Knowledge of prior probability is required to solve this problem. Consider the proposition:
\begin{align}
N_k\equiv\textrm{There are $k$ number of white balls; }0\leq k\leq n
\end{align}
I shall assume uniform probability for number of white balls i.e.
\begin{align}
P(N_0)=P(N_1)=P(N_2)=...=P(N_n)=\frac{1}{n+1}
\end{align}
Now consider the proposition:
\begin{align}
W_j\equiv\textrm{$j$-th pick (without replacement) is a white ball; }1\leq j\leq n
\end{align}
In what follows product of propositions stands for logical AND between them. What you need is $P(N_k|W_1W_2)$ which is the probability that $i$ number of balls are white given that first two picks without replacement were both white.

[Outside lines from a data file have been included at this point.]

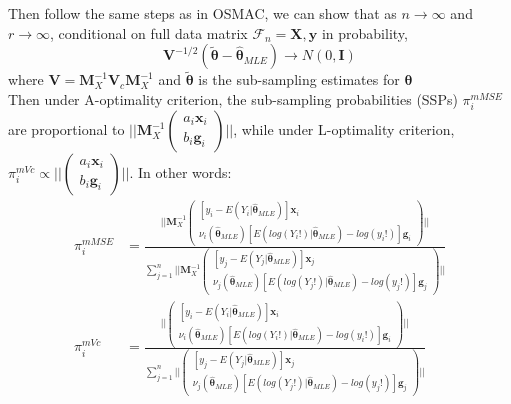 \documentclass[]{article}
\begin{document}
Then follow the same steps as in OSMAC, we can show that as $n \to \infty$ and $r \to \infty$, conditional on full data matrix $\mathcal{F}_n = \boldsymbol{X}, \boldsymbol{y}$ in probability,
$$
\boldsymbol{V}^{-1/2}(\tilde{\boldsymbol{\theta}} - \hat{\boldsymbol{\theta}}_{MLE}) \to N(0, \boldsymbol{I})
$$
where $\boldsymbol{V} = \boldsymbol{M}_X^{-1}\boldsymbol{V}_c\boldsymbol{M}_X^{-1}$ and $\tilde{\boldsymbol{\theta}}$ is the sub-sampling estimates for $\boldsymbol{\theta}$
\\
Then under A-optimality criterion, the sub-sampling probabilities (SSPs) $\pi_i^{mMSE}$ are proportional to $||\boldsymbol{M}_X^{-1}\begin{pmatrix}
	a_i\boldsymbol{x}_i\\b_i\boldsymbol{g}_i
\end{pmatrix}||$, while under L-optimality criterion, $\pi_i^{mVc} \propto ||\begin{pmatrix}
a_i\boldsymbol{x}_i\\b_i\boldsymbol{g}_i
\end{pmatrix}||$. In other words:
\begin{align*}
	\pi_i^{mMSE} &= \frac{||\boldsymbol{M}_X^{-1}\begin{pmatrix}
			[y_i - E(Y_i| \hat{\boldsymbol{\theta}}_{MLE})]\boldsymbol{x}_i\\
			\nu_i(\hat{\boldsymbol{\theta}}_{MLE})[E(log(Y_i!)| \hat{\boldsymbol{\theta}}_{MLE}) - log(y_i!)]\boldsymbol{g}_i
		\end{pmatrix}||}{\sum_{j=1}^{n}||\boldsymbol{M}_X^{-1}\begin{pmatrix}
			[y_j - E(Y_j| \hat{\boldsymbol{\theta}}_{MLE})]\boldsymbol{x}_j\\
			\nu_j(\hat{\boldsymbol{\theta}}_{MLE})[E(log(Y_j!)| \hat{\boldsymbol{\theta}}_{MLE}) - log(y_j!)]\boldsymbol{g}_j
		\end{pmatrix}||}\\
	\pi_i^{mVc} &= \frac{||\begin{pmatrix}
			[y_i - E(Y_i| \hat{\boldsymbol{\theta}}_{MLE})]\boldsymbol{x}_i\\
			\nu_i(\hat{\boldsymbol{\theta}}_{MLE})[E(log(Y_i!)| \hat{\boldsymbol{\theta}}_{MLE}) - log(y_i!)]\boldsymbol{g}_i
		\end{pmatrix}||}{\sum_{j=1}^{n}||\begin{pmatrix}
			[y_j - E(Y_j| \hat{\boldsymbol{\theta}}_{MLE})]\boldsymbol{x}_j\\
			\nu_j(\hat{\boldsymbol{\theta}}_{MLE})[E(log(Y_j!)| \hat{\boldsymbol{\theta}}_{MLE}) - log(y_j!)]\boldsymbol{g}_j
		\end{pmatrix}||}
\end{align*}
\end{document}
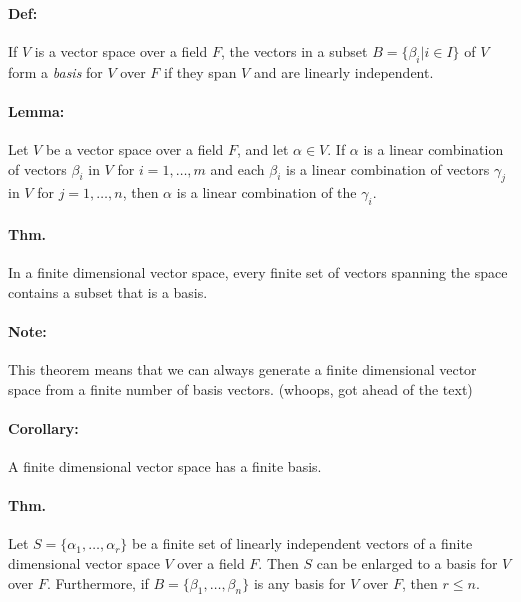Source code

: \documentclass[10pt,a4paper]{article}
\begin{document}
\paragraph{Def:} If $V$ is a vector space over a field $F$, the vectors in a subset $B = \{ \beta_i | i \in I \}$ of $V$ form a \textit{basis} for $V$ over $F$ if they span $V$ and are linearly independent.

\paragraph{Lemma:} Let $V$ be a vector space over a field $F$, and let $\alpha \in V$. If $\alpha$ is a linear combination of vectors $\beta_i$ in $V$ for $i=1,\dots,m$ and each $\beta_i$ is a linear combination of vectors $\gamma_j$ in $V$ for $j=1,\dots,n$, then $\alpha$ is a linear combination of the $\gamma_i$.

\paragraph{Thm.} In a finite dimensional vector space, every finite set of vectors spanning the space contains a subset that is a basis.

\paragraph{Note:} This theorem means that we can always generate a finite dimensional vector space from a finite number of basis vectors. (whoops, got ahead of the text)

\paragraph{Corollary:} A finite dimensional vector space has a finite basis.

\paragraph{Thm.} Let $S = \{\alpha_1,\dots,\alpha_r\}$ be a finite set of linearly independent vectors of a finite dimensional vector space $V$ over a field $F$. Then $S$ can be enlarged to a basis for $V$ over $F$. Furthermore, if $B = \{\beta_1, \dots, \beta_n\}$ is any basis for $V$ over $F$, then $r \leq n$.
\end{document}
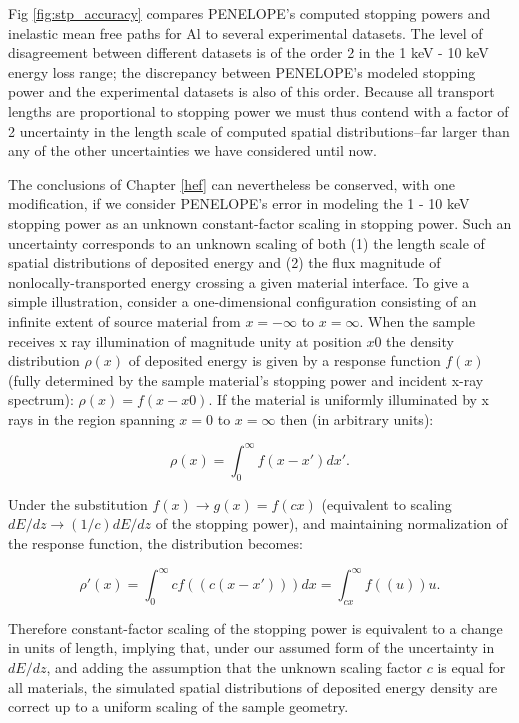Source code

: \documentclass [11pt, proquest, article] {uwthesis}[2016/11/22]
\begin{document}
Fig \ref{fig:stp_accuracy} compares PENELOPE's computed stopping powers and inelastic mean free paths for Al to several experimental datasets. The level of disagreement between different datasets is of the order 2 in the 1 keV - 10 keV energy loss range; the discrepancy between PENELOPE's modeled stopping power and the experimental datasets is also of this order. Because all transport lengths are proportional to stopping power we must thus contend with a factor of 2 uncertainty in the length scale of computed spatial distributions--far larger than any of the other uncertainties we have considered until now. 

The conclusions of Chapter \ref{hef} can nevertheless be conserved, with one modification, if we consider PENELOPE's error in modeling the 1 - 10 keV stopping power as an unknown constant-factor scaling in stopping power. Such an uncertainty corresponds to an unknown scaling of both (1) the length scale of spatial distributions of deposited energy and (2) the flux magnitude of nonlocally-transported energy crossing a given material interface. To give a simple illustration, consider a one-dimensional configuration consisting of an infinite extent of source material from $x = -\infty$ to $x = \infty$. When the sample receives x ray illumination of magnitude unity at position $x0$ the density distribution $\rho(x)$ of deposited energy is given by a response function $f(x)$ (fully determined by the sample material's stopping power and incident x-ray spectrum): $ \rho(x) = f(x - x0) $. If the material is uniformly illuminated by x rays in the region spanning $x = 0$ to $x = \infty$ then (in arbitrary units):

$$
\rho(x) = \int_0^{\infty} f(x - x') dx'.
$$

Under the substitution $f(x) \rightarrow g(x) = f(c x)$ (equivalent to scaling $dE/dz \rightarrow (1/c) dE/dz$ of the stopping power), and maintaining normalization of the response function, the distribution becomes:

$$
\rho'(x) = \int_0^{\infty} c f((c (x -  x'))) dx = \int_{cx}^{\infty} f((u)) u.
$$

Therefore constant-factor scaling of the stopping power is equivalent to a change in units of length, implying that, under our assumed form of the uncertainty in $dE/dz$, and adding the assumption that the unknown scaling factor $c$ is equal for all materials, the simulated spatial distributions of deposited energy density are correct up to a uniform scaling of the sample geometry. 
\end{document}
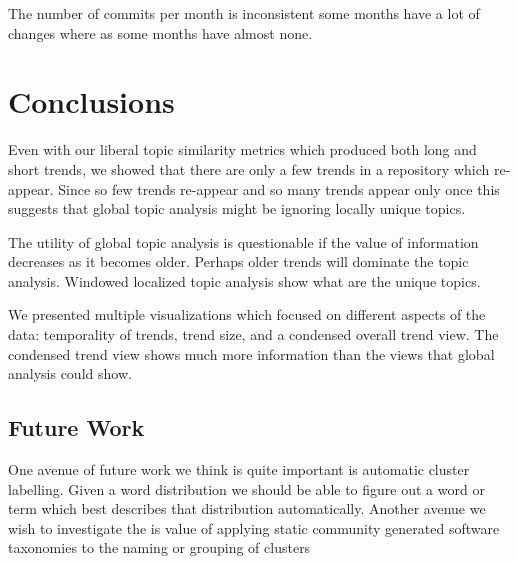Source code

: \documentclass[times, 10pt,twocolumn]{article}
\begin{document}
The number of commits per month is inconsistent some months have a lot
of changes where as some months have almost none.






\section{Conclusions}

Even with our liberal topic similarity metrics which produced both
long and short trends, we showed that there are only a few trends in a
repository which re-appear. Since so few trends re-appear and so many
trends appear only once this suggests that global topic analysis might
be ignoring locally unique topics. 

The utility of global topic analysis is questionable if the value of
information decreases as it becomes older. Perhaps older trends will
dominate the topic analysis. Windowed localized topic analysis show
what are the unique topics.

We presented multiple visualizations which focused on different
aspects of the data: temporality of trends, trend size, and a
condensed overall trend view. The condensed trend view shows much more
information than the views that global analysis could show.


\subsection{ Future Work}

One avenue of future work we think is quite important is automatic
cluster labelling. Given a word distribution we should be able to
figure out a word or term which best describes that distribution
automatically.
Another avenue we wish to investigate the is value of applying
static community generated software taxonomies to the naming or
grouping of clusters







%


\end{document}
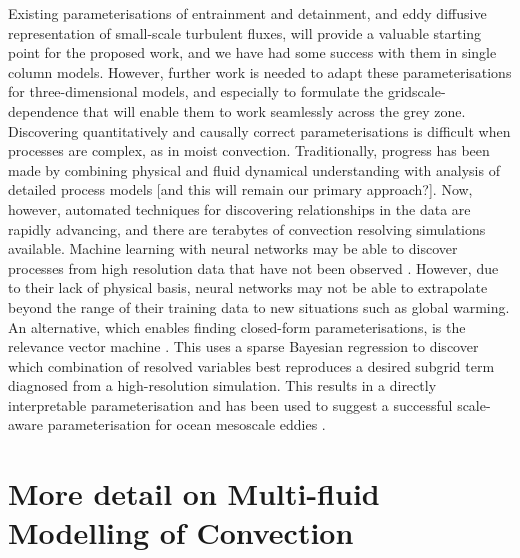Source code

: \documentclass[11pt,a4paper]{article}
\begin{document}
Existing parameterisations of entrainment and detainment, and eddy diffusive representation of small-scale turbulent
fluxes, will provide a valuable starting point for the proposed work, and we have had some success with them in
single column models. However, further work is needed to adapt these parameterisations for three-dimensional models,
and especially to formulate the gridscale-dependence that will enable them to work seamlessly across the grey zone.
Discovering quantitatively and causally correct parameterisations is difficult when processes are complex, as in moist convection. Traditionally, progress has been made by combining physical and fluid dynamical understanding with
analysis of detailed process models [and this will remain our primary approach?]. Now, however, 
automated techniques for discovering relationships in the data are rapidly advancing, and 
there are terabytes of convection resolving simulations available. Machine learning with neural networks may be able to discover processes from high resolution data that have not been observed \cite[e.g.][]{ogorman2018}. However, due to their lack of physical basis, neural networks may not be able to extrapolate beyond the range of their training data to new situations such as global warming. An alternative, which enables finding closed-form parameterisations, is the relevance vector machine \cite[e.g.][]{tipping2001}. This uses a sparse Bayesian regression to discover which combination of resolved variables best reproduces a desired subgrid term diagnosed from a high-resolution simulation. This results in a directly interpretable parameterisation and has been used to suggest a successful scale-aware parameterisation for ocean mesoscale eddies \cite[]{zanna2020}.


\section{More detail on Multi-fluid Modelling of Convection}
\label{sec:mf}
\end{document}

It is easier to calculate the reverse probabilities:
\begin{align}
P(W_1|N_k)& =\frac{k}{n},\quad 0\leq k\leq n\\
P(W_2|W_1N_k)& =\frac{k-1}{n-1},\quad 1\leq k\leq n\\
P(W_2W_1|N_k) & = P(W_2|W_1N_k)P(W_1|N_k)=\frac{k(k-1)}{n(n-1)},\quad 0\leq k\leq n\\
P(W_1W_2)& =\sum_{k=0}^nP(N_k)P(W_2W_1|N_k)=\frac{1}{n+1}\sum_{k=2}^n\frac{k(k-1)}{n(n-1)}=\frac{1}{3}
\end{align}
where in the third and fourth equations I have used Bayes theorem to split up the probabilities.
Thus:
\begin{align}
P(N_kW_1W_2) & =P(W_1W_2)P(N_k|W_1W_2)=P(N_k)P(W_1W_2|N_k)\\
P(N_k|W_1W_2)&=\frac{P(N_k)P(W_1W_2|N_k)}{P(W_1W_2)}\\
&=\frac{3k(k-1)}{n(n-1)(n+1)}
\end{align}
Above is a monotonic increasing function of $k$. Therefore $k=n$ has the highest probability, equal to $3/(n+1)$. I don't know what your definition of "most probably" is, but in this problem most probable number of white balls is equal to the total number of balls $n$.